### How to complete this task
Pull out of the data below the stretch of lines bounded by the one containing "holds in $V$." and the one containing "For example, the", both bounds included, unchanged.

Dataset entries
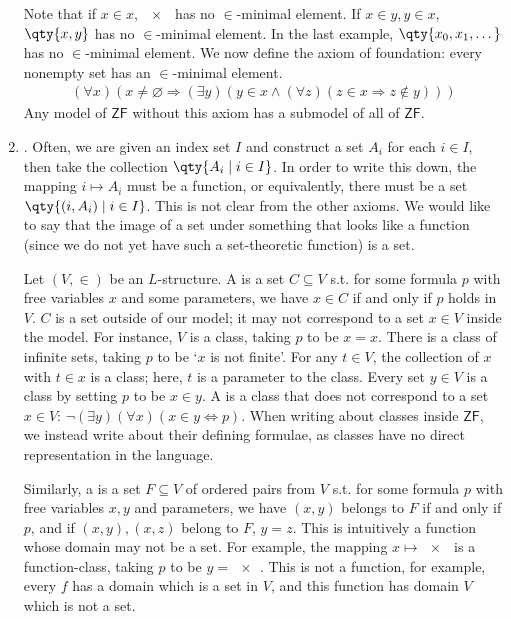 \begin{enumerate}
    Note that if $x \in x$, $\qty{x}$ has no $\in$-minimal element.
    If $x \in y, y \in x$, $\qty{x, y}$ has no $\in$-minimal element.
    In the last example, $\qty{x_0, x_1, \dots}$ has no $\in$-minimal element.
    We now define the axiom of foundation: every nonempty set has an $\in$-minimal element.
    \begin{align*}
        (\forall x)(x \neq \varnothing \Rightarrow (\exists y)(y \in x \wedge (\forall z)(z \in x \Rightarrow z \not\in y)))
    \end{align*}
    Any model of $\mathsf{ZF}$ without this axiom has a submodel of all of $\mathsf{ZF}$.
    \item {}.
    Often, we are given an index set $I$ and construct a set $A_i$ for each $i \in I$, then take the collection $\qty{A_i \mid i \in I}$.
    In order to write this down, the mapping $i \mapsto A_i$ must be a function, or equivalently, there must be a set $\qty{(i, A_i) \mid i \in I}$.
    This is not clear from the other axioms.
    We would like to say that the image of a set under something that looks like a function (since we do not yet have such a set-theoretic function) is a set.

    Let $(V, \in)$ be an $L$-structure.
    A  is a set $C \subseteq V$ s.t. for some formula $p$ with free variables $x$ and some parameters, we have $x \in C$ if and only if $p$ holds in $V$.
    $C$ is a set outside of our model; it may not correspond to a set $x \in V$ inside the model.
    For instance, $V$ is a class, taking $p$ to be $x = x$.
    There is a class of infinite sets, taking $p$ to be `$x$ is not finite'.
    For any $t \in V$, the collection of $x$ with $t \in x$ is a class; here, $t$ is a parameter to the class.
    Every set $y \in V$ is a class by setting $p$ to be $x \in y$.
    A  is a class that does not correspond to a set $x \in V$: $\neg(\exists y)(\forall x)(x \in y \Leftrightarrow p)$.
    When writing about classes inside $\mathsf{ZF}$, we instead write about their defining formulae, as classes have no direct representation in the language.

    Similarly, a  is a set $F \subseteq V$ of ordered pairs from $V$ s.t. for some formula $p$ with free variables $x, y$ and parameters, we have $(x, y)$ belongs to $F$ if and only if $p$, and if $(x, y), (x, z)$ belong to $F$, $y = z$.
    This is intuitively a function whose domain may not be a set.
    For example, the mapping $x \mapsto \qty{x}$ is a function-class, taking $p$ to be $y = \qty{x}$.
    This is not a function, for example, every $f$ has a domain which is a set in $V$, and this function has domain $V$ which is not a set.


\end{enumerate}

### Response
    A  is a set $C \subseteq V$ s.t. for some formula $p$ with free variables $x$ and some parameters, we have $x \in C$ if and only if $p$ holds in $V$.
    $C$ is a set outside of our model; it may not correspond to a set $x \in V$ inside the model.
    For instance, $V$ is a class, taking $p$ to be $x = x$.
    There is a class of infinite sets, taking $p$ to be `$x$ is not finite'.
    For any $t \in V$, the collection of $x$ with $t \in x$ is a class; here, $t$ is a parameter to the class.
    Every set $y \in V$ is a class by setting $p$ to be $x \in y$.
    A  is a class that does not correspond to a set $x \in V$: $\neg(\exists y)(\forall x)(x \in y \Leftrightarrow p)$.
    When writing about classes inside $\mathsf{ZF}$, we instead write about their defining formulae, as classes have no direct representation in the language.

    Similarly, a  is a set $F \subseteq V$ of ordered pairs from $V$ s.t. for some formula $p$ with free variables $x, y$ and parameters, we have $(x, y)$ belongs to $F$ if and only if $p$, and if $(x, y), (x, z)$ belong to $F$, $y = z$.
    This is intuitively a function whose domain may not be a set.
    For example, the mapping $x \mapsto \qty{x}$ is a function-class, taking $p$ to be $y = \qty{x}$.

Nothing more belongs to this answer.